# [Data for this exercise]
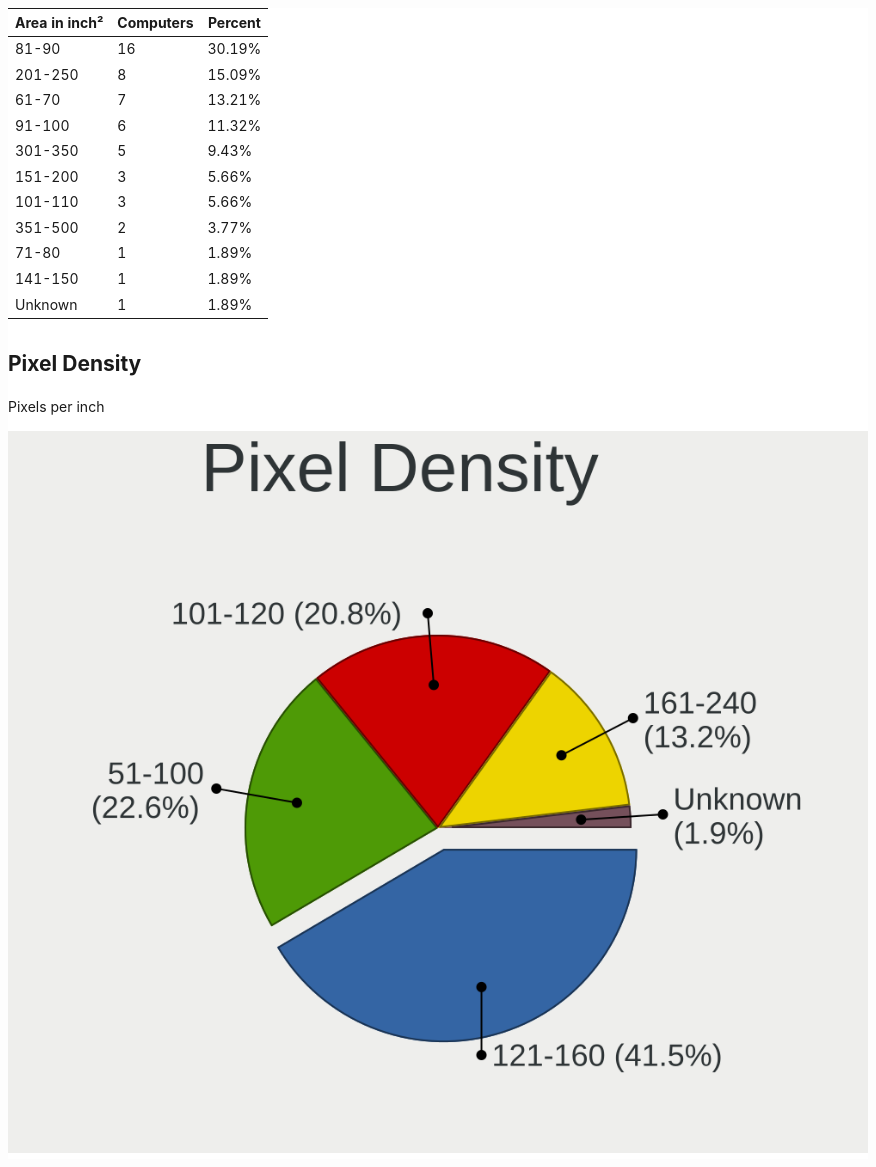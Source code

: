 
| Area in inch² | Computers | Percent |
|----------------|-----------|---------|
| 81-90          | 16        | 30.19%  |
| 201-250        | 8         | 15.09%  |
| 61-70          | 7         | 13.21%  |
| 91-100         | 6         | 11.32%  |
| 301-350        | 5         | 9.43%   |
| 151-200        | 3         | 5.66%   |
| 101-110        | 3         | 5.66%   |
| 351-500        | 2         | 3.77%   |
| 71-80          | 1         | 1.89%   |
| 141-150        | 1         | 1.89%   |
| Unknown        | 1         | 1.89%   |

Pixel Density
-------------

Pixels per inch

![Pixel Density](./images/pie_chart_bsd/mon_density.svg)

# [To do]
Give the records again exactly, pictures left out.

# [Output of the exercise]
Source code

: 
| Area in inch² | Computers | Percent |
|----------------|-----------|---------|
| 81-90          | 16        | 30.19%  |
| 201-250        | 8         | 15.09%  |
| 61-70          | 7         | 13.21%  |
| 91-100         | 6         | 11.32%  |
| 301-350        | 5         | 9.43%   |
| 151-200        | 3         | 5.66%   |
| 101-110        | 3         | 5.66%   |
| 351-500        | 2         | 3.77%   |
| 71-80          | 1         | 1.89%   |
| 141-150        | 1         | 1.89%   |
| Unknown        | 1         | 1.89%   |

Pixel Density
-------------

Pixels per inch

![Pixel Density](./images/pie_chart_bsd/mon_density.svg)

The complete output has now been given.